### Article Details
The website is to allow the user to select a date on the calendar and then the list of the articles that were used in the prediction are to be displayed. The endpoint that powers this is to accept the date and then return the titles of the articles as well as the source URL.  There are serve thousand of these articles and these need to placed in a repo.  

AWS DynamoDB is to be used to store the articles metadata.

#### 1 Import Dependency
The keys for AWS are stored within secrets.py.

In [1]:
import json
import datetime
import boto3
from boto3.dynamodb.conditions import Key, Attr

from secrets import AwsAccesKeyID
from secrets import AwsScretKey

#### 2 Const
Define the variables that are to used through the notebook

In [2]:
awsRegionName = "us-west-2"
tableName = "articlesRepo"
publishDateIndexName = "PublishDateIndex"

#### 3 Reference DynamoDB
Reference the dynamoDB using information from the secrets.py

In [3]:
dynamodb = boto3.resource('dynamodb',
                        region_name=awsRegionName,
                        aws_access_key_id = AwsAccesKeyID,
                        aws_secret_access_key = AwsScretKey)

print("--> Completed reference to dynamodb")

--> Completed reference to dynamodb


#### 4 Create Table
Create table using the ID as primary key

In [4]:
repoTable = dynamodb.create_table(
    TableName = tableName,
    # Declare Primary Key with KeySchema
    KeySchema =[
        {
            "AttributeName" : "ID",
            "KeyType": "HASH"
        }
    ],
    # Declare AttributeDefinition
    AttributeDefinitions=[
        {
            "AttributeName" : "ID",
            "AttributeType" : "S"
        }
    ],
    ProvisionedThroughput={
        'ReadCapacityUnits': 1,
        'WriteCapacityUnits': 1
    }
    )

print("--> Completed creating table")

--> Completed creating table


#### 5 Create Secondary Index
Index is used for querying by date. Must wait until the resource has been created before adding the secondary index; wait 10 seconds before running.

In [6]:
dynamodbClient = boto3.client('dynamodb',
                        region_name=awsRegionName,
                        aws_access_key_id = AwsAccesKeyID,
                        aws_secret_access_key = AwsScretKey)
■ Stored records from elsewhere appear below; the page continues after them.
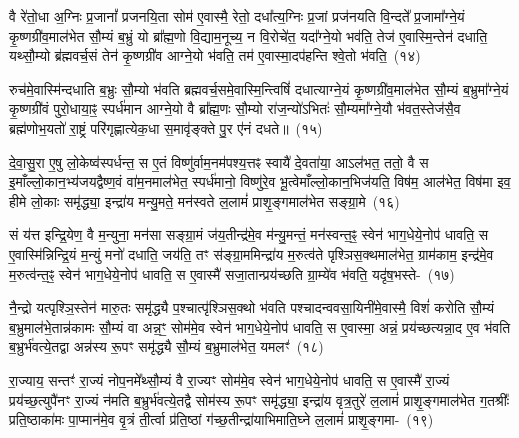 वै रे॑तो॒धा अ॒ग्निः प्र॒जानां᳚ प्रजनयि॒ता सोम॑ ए॒वास्मै॒ रेतो॒ दधा᳚त्य॒ग्निः प्र॒जां प्रज॑नयति वि॒न्दते᳚ प्र॒जामा᳚ग्ने॒यं कृ॒ष्ण\-ग्री॑व॒माल॑भेत सौ॒म्यं ब॒भ्रुं यो ब्रा᳚ह्म॒णो वि॒द्याम॒नूच्य॒ न वि॒रोचे॑त॒ यदा᳚ग्ने॒यो भव॑ति॒ तेज॑ ए॒वास्मि॒न्तेन॑ दधाति॒ यथ्सौ॒म्यो ब्र॑ह्मवर्च॒सं तेन॑ कृ॒ष्णग्री॑व आग्ने॒यो भ॑वति॒ तम॑ ए॒वास्मा॒दप॑हन्ति श्वे॒तो भ॑वति॒~(१४)

रुच॑मे॒वास्मि॑न्दधाति ब॒भ्रुः सौ॒म्यो भ॑वति ब्रह्मवर्च॒स\-मे॒वास्मि॒न्त्विषिं॑ दधात्याग्ने॒यं कृ॒ष्णग्री॑व॒माल॑भेत सौ॒म्यं ब॒भ्रुमा᳚ग्ने॒यं कृ॒ष्णग्री॑वं पुरो॒धाया॒ꣴ॒ स्पर्ध॑मान आग्ने॒यो वै ब्रा᳚ह्म॒णः सौ॒म्यो रा॑ज॒न्यो॑\-ऽभितः॑ सौ॒म्यमा᳚ग्ने॒यौ भ॑वत॒स्तेज॑सै॒व ब्रह्म॑णोभ॒यतो॑ रा॒ष्ट्रं परि॑\-गृह्णात्येक॒धा स॒मावृ॑ङ्क्ते पु॒र ए॑नं दधते॥~(१५)

{}

दे॒वा॒सु॒रा ए॒षु लो॒केष्व॑स्पर्धन्त॒ स ए॒तं विष्णु॑र्वाम॒नम॑\-पश्य॒त्तꣴ स्वायै॑ दे॒वता॑या॒ आ\-ऽल॑भत॒ ततो॒ वै स इ॒माँल्लो॒कान॒भ्य॑\-जयद्वैष्ण॒वं वा॑म॒नमा\-ल॑भेत॒ स्पर्ध॑मानो॒ विष्णु॑रे॒व भू॒त्वेमाँल्लो॒कान॒भिज॑यति॒ विष॑म॒ आ\-ल॑भेत॒ विष॑मा इव॒ हीमे लो॒काः समृ॑द्ध्या॒ इन्द्रा॑य मन्यु॒मते॒ मन॑स्वते ल॒लामं॑ प्राशृ॒ङ्गमाल॑भेत सङ्ग्रा॒मे~(१६)

सं य॑त्त इन्द्रि॒येण॒ वै म॒न्युना॒ मन॑सा सङ्ग्रा॒मं ज॑य॒तीन्द्र॑मे॒व म॑न्यु॒मन्तं॒ मन॑स्वन्त॒ꣴ॒ स्वेन॑ भाग॒धेये॒नोप॑ धावति॒ स ए॒वास्मि॑न्निन्द्रि॒यं म॒न्युं मनो॑ दधाति॒ जय॑ति॒ तꣳ स॑ङ्ग्रा॒ममिन्द्रा॑य म॒रुत्व॑ते पृश्ञिस॒क्थमा\-ल॑भेत॒ ग्राम॑काम॒ इन्द्र॑मे॒व म॒रुत्व॑न्त॒ꣴ॒ स्वेन॑ भाग॒धेये॒नोप॑ धावति॒ स ए॒वास्मै॑ सजा॒तान्प्रय॑च्छति ग्रा॒म्ये॑व भ॑वति॒ यदृ॑ष॒भस्ते-~(१७)

नै॒न्द्रो यत्पृश्ञि॒स्तेन॑ मारु॒तः समृ॑द्ध्यै प॒श्चात्पृ॑श्ञिस॒क्थो भ॑वति पश्चादन्ववसा॒यिनी॑मे॒वास्मै॒ विशं॑ करोति सौ॒म्यं ब॒भ्रुमाल॑भे॒तान्न॑कामः सौ॒म्यं वा अन्न॒ꣳ॒ सोम॑मे॒व स्वेन॑ भाग॒धेये॒नोप॑ धावति॒ स ए॒वास्मा॒ अन्नं॒ प्रय॑च्छत्यन्ना॒द ए॒व भ॑वति ब॒भ्रुर्भ॑वत्ये॒तद्वा अन्न॑स्य रू॒पꣳ समृ॑द्ध्यै सौ॒म्यं ब॒भ्रुमा\-ल॑भेत॒ यमलꣳ॑~(१८)

रा॒ज्याय॒ सन्तꣳ॑ रा॒ज्यं नोप॒नमे᳚थ्सौ॒म्यं वै रा॒ज्यꣳ सोम॑मे॒व स्वेन॑ भाग॒धेये॒नोप॑ धावति॒ स ए॒वास्मै॑ रा॒ज्यं प्रय॑च्छ॒त्युपै॑नꣳ रा॒ज्यं न॑मति ब॒भ्रुर्भ॑वत्ये॒तद्वै सोम॑स्य रू॒पꣳ समृ॑द्ध्या॒ इन्द्रा॑य वृत्र॒तुरे॑ ल॒लामं॑ प्राशृ॒ङ्गमाल॑भेत ग॒तश्रीः᳚ प्रति॒ष्ठाका॑मः पा॒प्मान॑मे॒व वृ॒त्रं ती॒र्त्वा प्र॑ति॒ष्ठां ग॑च्छ॒तीन्द्रा॑याभिमाति॒घ्ने ल॒लामं॑ प्राशृ॒ङ्गमा-~(१९)

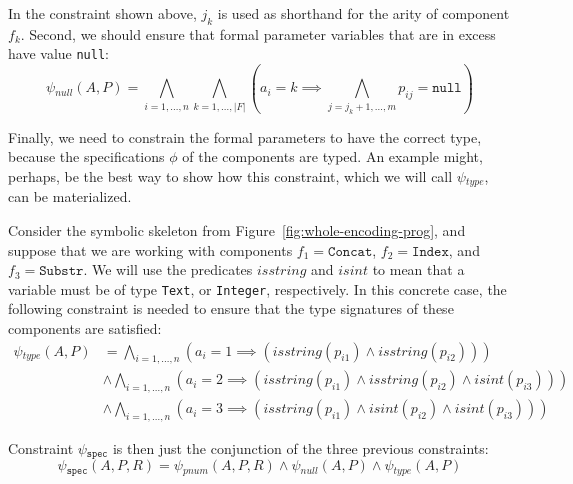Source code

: \noindent
In the constraint shown above, $j_k$ is used as shorthand for the arity of
component $f_k$.
Second, we should ensure that formal parameter variables that are in excess
have value \lstinline{null}:
%
\[
  \psi{}_{null}(A, P) =
  \bigwedge_{i=1,\ldots,n} \bigwedge_{k=1,\ldots,|F|}
  (a_i = k \implies \bigwedge_{j=j_k+1,\ldots,m} p_{ij} = \mathtt{null})
\]

\noindent
Finally, we need to constrain the formal parameters to have the correct type,
because the specifications $\phi{}$ of the components are typed.
An example might, perhaps, be the best way to show how this constraint, which we
will call $\psi{}_{type}$, can be materialized.

\begin{example}
  Consider the symbolic skeleton from Figure~\ref{fig:whole-encoding-prog}, and
  suppose that we are working with components
  $f_1 = \mathtt{Concat}$, $f_2 = \mathtt{Index}$, and $f_3 = \mathtt{Substr}$.
  We will use the predicates $isstring$ and $isint$ to mean that a variable must
  be of type \lstinline{Text}, or \lstinline{Integer}, respectively.
  In this concrete case, the following constraint is needed to ensure that the
  type signatures of these components are satisfied:
  \begin{align*}
    \psi{}_{type}(A, P)
    &= \bigwedge_{i=1,\ldots,n}
      (a_i = 1 \implies (isstring(p_{i1}) \wedge isstring(p_{i2}))) \\
    &\wedge \bigwedge_{i=1,\ldots,n}
      (a_i = 2 \implies (isstring(p_{i1}) \wedge isstring(p_{i2}) \wedge isint(p_{i3}))) \\
    &\wedge \bigwedge_{i=1,\ldots,n}
      (a_i = 3 \implies (isstring(p_{i1}) \wedge isint(p_{i2}) \wedge isint(p_{i3})))
  \end{align*}
\end{example}

\noindent
Constraint $\psi{}_{\mathtt{spec}}$ is then just the conjunction of the three
previous constraints:
%
\[
  \psi{}_{\mathtt{spec}}(A, P, R) =
  \psi{}_{pnum}(A, P, R) \wedge \psi{}_{null}(A, P) \wedge \psi{}_{type}(A, P)
\]


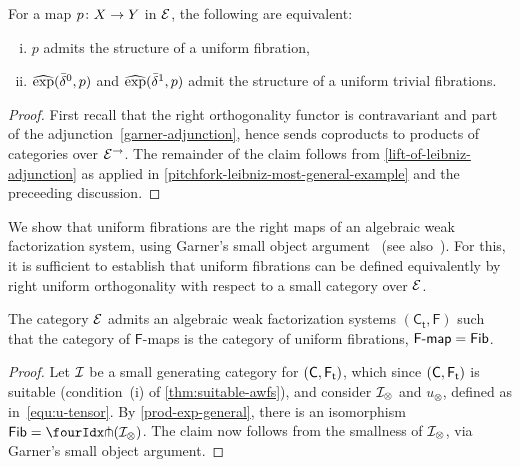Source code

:\documentclass[reqno,10pt,a4paper,oneside,draft]{amsart}
\begin{document}
{{\begin{proposition} \label{prod-exp-general}
For a map $p \co X \to Y$ in $\catE$, the following are equivalent:
\begin{enumerate}[(i)]
\item $p$ admits the structure of a uniform fibration,
\item $\hatexp(\bar{\delta}^0, p)$ and $\hatexp(\bar{\delta}^1, p)$ admit the structure of a uniform trivial fibrations.
\end{enumerate}
\end{proposition}

\begin{proof}
First recall that the right orthogonality functor is contravariant and part of the adjunction~\eqref{garner-adjunction}, hence sends coproducts to products of categories over $\catE^\to$.
The remainder of the claim follows from \cref{lift-of-leibniz-adjunction} as applied in \cref{pitchfork-leibniz-most-general-example} and the preceeding discussion.
\end{proof}



We show that uniform fibrations are the right maps of an algebraic weak factorization system, using Garner's small object argument~\cite{garner:small-object-argument} (see also~\cite[Proposition~16]{bourke-garner-I}). For this, it is sufficient to establish
that uniform fibrations can be defined equivalently by right uniform orthogonality with respect to a small category over $\catE$.




\newcommand{\TC}{\mathsf{C_t}}
\newcommand{\FF}{\mathsf{F}}



\begin{theorem} \label{thm:sset-cset-nwfs} The category $\cal{E}$ admits an algebraic weak factorization systems $(\TC, \FF)$ such that  the category of $\mathsf{F}$-maps is the category of uniform fibrations, \ie $\palg{\mathsf{F}} = \Fib$.
\end{theorem}

\begin{proof} Let $\cal{I}$ be a small generating category for $(\CC, \TF)$, which since 
$(\CC, \TF)$ is suitable (condition~(i) of \cref{thm:suitable-awfs}), and consider $\cal{I}_\otimes$ and $u_\otimes$, defined as in~\eqref{equ:u-tensor}.
By \cref{prod-exp-general}, there is an isomorphism $\Fib  = \liftr{(\cal{I}_\otimes)}$. The claim now follows 
from the smallness of  $\cal{I}_\otimes$, via Garner's small object argument.
\end{proof}


}}
\end{document}
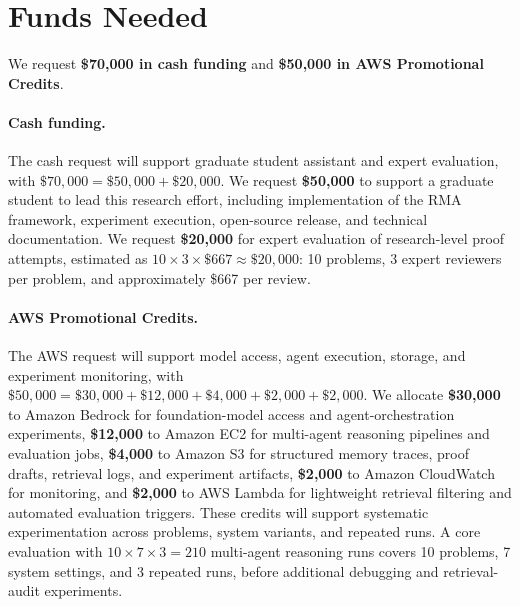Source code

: \documentclass[11pt]{article}
\begin{document}
\section*{Funds Needed}
\vspace{-4pt}
We request \textbf{\$70,000 in cash funding} and \textbf{\$50,000 in AWS Promotional Credits}.

\vspace{-4pt}
\paragraph{Cash funding.}
\vspace{-4pt}
The cash request will support graduate student assistant and expert evaluation, with $\$70{,}000=\$50{,}000+\$20{,}000$. We request \textbf{\$50,000} to support a graduate student to lead this research effort, including implementation of the RMA framework, experiment execution, open-source release, and technical documentation. 
We request \textbf{\$20,000} for expert evaluation of research-level proof attempts, estimated as $10 \times 3 \times \$667 \approx \$20{,}000$: 10 problems, 3 expert reviewers per problem, and approximately \$667 per review.

\vspace{-6pt}
\paragraph{AWS Promotional Credits.}
The AWS request will support model access, agent execution, storage, and experiment monitoring, with $\$50{,}000=\$30{,}000+\$12{,}000+\$4{,}000+\$2{,}000+\$2{,}000$. We allocate \textbf{\$30,000} to Amazon Bedrock for foundation-model access and agent-orchestration experiments, \textbf{\$12,000} to Amazon EC2 for multi-agent reasoning pipelines and evaluation jobs, \textbf{\$4,000} to Amazon S3 for structured memory traces, proof drafts, retrieval logs, and experiment artifacts, \textbf{\$2,000} to Amazon CloudWatch for monitoring, and \textbf{\$2,000} to AWS Lambda for lightweight retrieval filtering and automated evaluation triggers. These credits will support systematic experimentation across problems, system variants, and repeated runs. A core evaluation with $10 \times 7 \times 3 = 210$ multi-agent reasoning runs covers 10 problems, 7 system settings, and 3 repeated runs, before additional debugging and retrieval-audit experiments.
\end{document}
dynamodbClient.update_table(
    TableName = tableName,
    AttributeDefinitions =[
        {
            "AttributeName" : "publishdate",
            "AttributeType" : "N"
        }
    ],
    GlobalSecondaryIndexUpdates=[
        {
            "Create" : {
                "IndexName": "PublishDateIndex",
                "KeySchema" : [
                    {
                        "AttributeName" : "publishdate",
                        "KeyType" : "HASH"
                    }
                ],
                "Projection" : {
                    "ProjectionType" : "ALL"
                },
                "ProvisionedThroughput": {
                        "ReadCapacityUnits": 1,
                        "WriteCapacityUnits": 1,
                }
            }
        }
    ]
)

print("--> Completed secondary index")

--> Completed secondary index


#### 6 Load Article Data
.JSON file contains article information

In [7]:
sourceFile = "articles_all.json"
    
with open(sourceFile) as jsonFile:
    sourceData = json.load(jsonFile)
    
print(f"--> Completed loading file; number of articles: {len(sourceData['articles'])}")

--> Completed loading file; number of articles: 6268


#### 7 Load Articles into Table
Using the articles found within the JSON, load into table.

In [16]:
counter = 0
reportIncrement = len(sourceData['articles']) / 10
reportValue = reportIncrement

try:
       
    for article in sourceData['articles']:
    
        #- Get Image URL; not all articles have image
        sourceImageUrl = article['imageurl']

        if (sourceImageUrl == ""):
            sourceImageUrl = "NA"


        #- Load Record
        repoTable.put_item(Item={
            "ID" : article["id"],
            "title" : article['title'],
            "sourceurl" : article['sourceurl'],
            "imageurl" : sourceImageUrl,
            "publishdate" : int(article['publishdate'])
            })

        
        #- Update Counter
        counter +=1
        
        if (counter > reportValue):
            print(counter)
            reportValue = reportValue + reportIncrement
    

except Exception as e:
    print(e)
    print(f"Error loading data: {counter}")
    
        
print("-> Completed loading values")

627
1254
1881
2508
3135
3761
4388
5015
5642
-> Completed loading values